=== Section Start ===

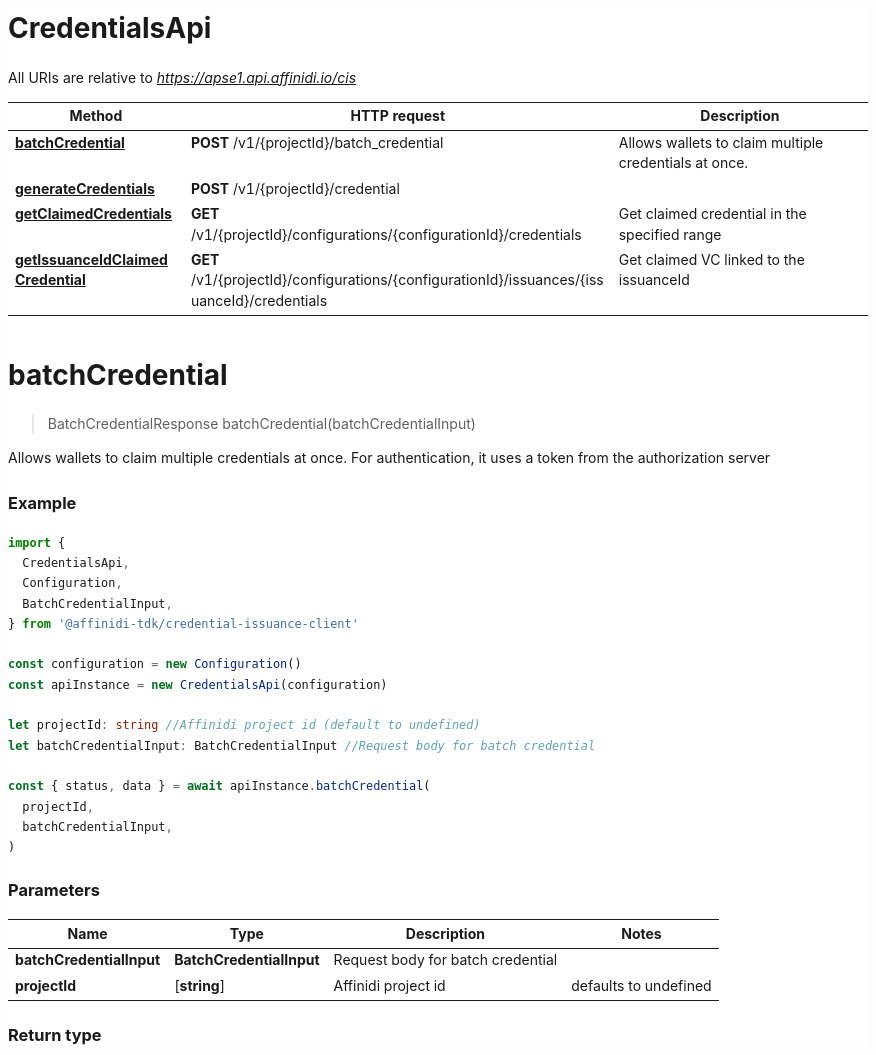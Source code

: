 # CredentialsApi

All URIs are relative to *https://apse1.api.affinidi.io/cis*

| Method                                                                | HTTP request                                                                                | Description                                           |
| --------------------------------------------------------------------- | ------------------------------------------------------------------------------------------- | ----------------------------------------------------- |
| [**batchCredential**](#batchcredential)                               | **POST** /v1/{projectId}/batch_credential                                                   | Allows wallets to claim multiple credentials at once. |
| [**generateCredentials**](#generatecredentials)                       | **POST** /v1/{projectId}/credential                                                         |                                                       |
| [**getClaimedCredentials**](#getclaimedcredentials)                   | **GET** /v1/{projectId}/configurations/{configurationId}/credentials                        | Get claimed credential in the specified range         |
| [**getIssuanceIdClaimedCredential**](#getissuanceidclaimedcredential) | **GET** /v1/{projectId}/configurations/{configurationId}/issuances/{issuanceId}/credentials | Get claimed VC linked to the issuanceId               |

# **batchCredential**

> BatchCredentialResponse batchCredential(batchCredentialInput)

Allows wallets to claim multiple credentials at once. For authentication, it uses a token from the authorization server

### Example

```typescript
import {
  CredentialsApi,
  Configuration,
  BatchCredentialInput,
} from '@affinidi-tdk/credential-issuance-client'

const configuration = new Configuration()
const apiInstance = new CredentialsApi(configuration)

let projectId: string //Affinidi project id (default to undefined)
let batchCredentialInput: BatchCredentialInput //Request body for batch credential

const { status, data } = await apiInstance.batchCredential(
  projectId,
  batchCredentialInput,
)
```

### Parameters

| Name                     | Type                     | Description                       | Notes                 |
| ------------------------ | ------------------------ | --------------------------------- | --------------------- |
| **batchCredentialInput** | **BatchCredentialInput** | Request body for batch credential |                       |
| **projectId**            | [**string**]             | Affinidi project id               | defaults to undefined |

### Return type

=== Section End ===

Work required:
From the data, report how many lines hold "Description", leaving out any other words.

Result of the exercise:
2